- _Material shown_:
————

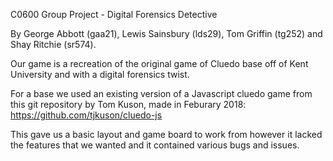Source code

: C0600 Group Project - Digital Forensics Detective

By George Abbott (gaa21), Lewis Sainsbury (lds29), Tom Griffin (tg252) and Shay Ritchie (sr574).

Our game is a recreation of the original game of Cluedo base off of Kent University and with a digital forensics twist.

For a base we used an existing version of a Javascript cluedo game from this git repository by Tom Kuson, made in Feburary 2018:
https://github.com/tjkuson/cluedo-js

This gave us a basic layout and game board to work from however it lacked the features that we wanted and it contained various bugs and issues.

————

- _Exercise prompt_: Each line of the listing above that includes the word "from" is to be counted, and only the total reported.

- _Response area_: 2